## Your task
Please restate the entries below word for word, leaving out any pictures.

□ □ □ □

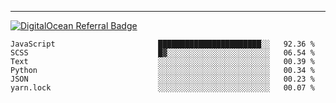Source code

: ---
[![DigitalOcean Referral Badge](https://web-platforms.sfo2.digitaloceanspaces.com/WWW/Badge%203.svg)](https://www.digitalocean.com/?refcode=37fa54d82492&utm_campaign=Referral_Invite&utm_medium=Referral_Program&utm_source=badge)

<!--START_SECTION:waka-->

```text
JavaScript                       ███████████████████████░░   92.36 %
SCSS                             █▓░░░░░░░░░░░░░░░░░░░░░░░   06.54 %
Text                             ░░░░░░░░░░░░░░░░░░░░░░░░░   00.39 %
Python                           ░░░░░░░░░░░░░░░░░░░░░░░░░   00.34 %
JSON                             ░░░░░░░░░░░░░░░░░░░░░░░░░   00.23 %
yarn.lock                        ░░░░░░░░░░░░░░░░░░░░░░░░░   00.07 %
```

<!--END_SECTION:waka-->


[linkedin]: https://www.linkedin.com/in/mohamed-elh/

□ □ □ □

## Solved exercise
Source code

: ---
[![DigitalOcean Referral Badge](https://web-platforms.sfo2.digitaloceanspaces.com/WWW/Badge%203.svg)](https://www.digitalocean.com/?refcode=37fa54d82492&utm_campaign=Referral_Invite&utm_medium=Referral_Program&utm_source=badge)

<!--START_SECTION:waka-->

```text
JavaScript                       ███████████████████████░░   92.36 %
SCSS                             █▓░░░░░░░░░░░░░░░░░░░░░░░   06.54 %
Text                             ░░░░░░░░░░░░░░░░░░░░░░░░░   00.39 %
Python                           ░░░░░░░░░░░░░░░░░░░░░░░░░   00.34 %
JSON                             ░░░░░░░░░░░░░░░░░░░░░░░░░   00.23 %
yarn.lock                        ░░░░░░░░░░░░░░░░░░░░░░░░░   00.07 %
```

<!--END_SECTION:waka-->


[linkedin]: https://www.linkedin.com/in/mohamed-elh/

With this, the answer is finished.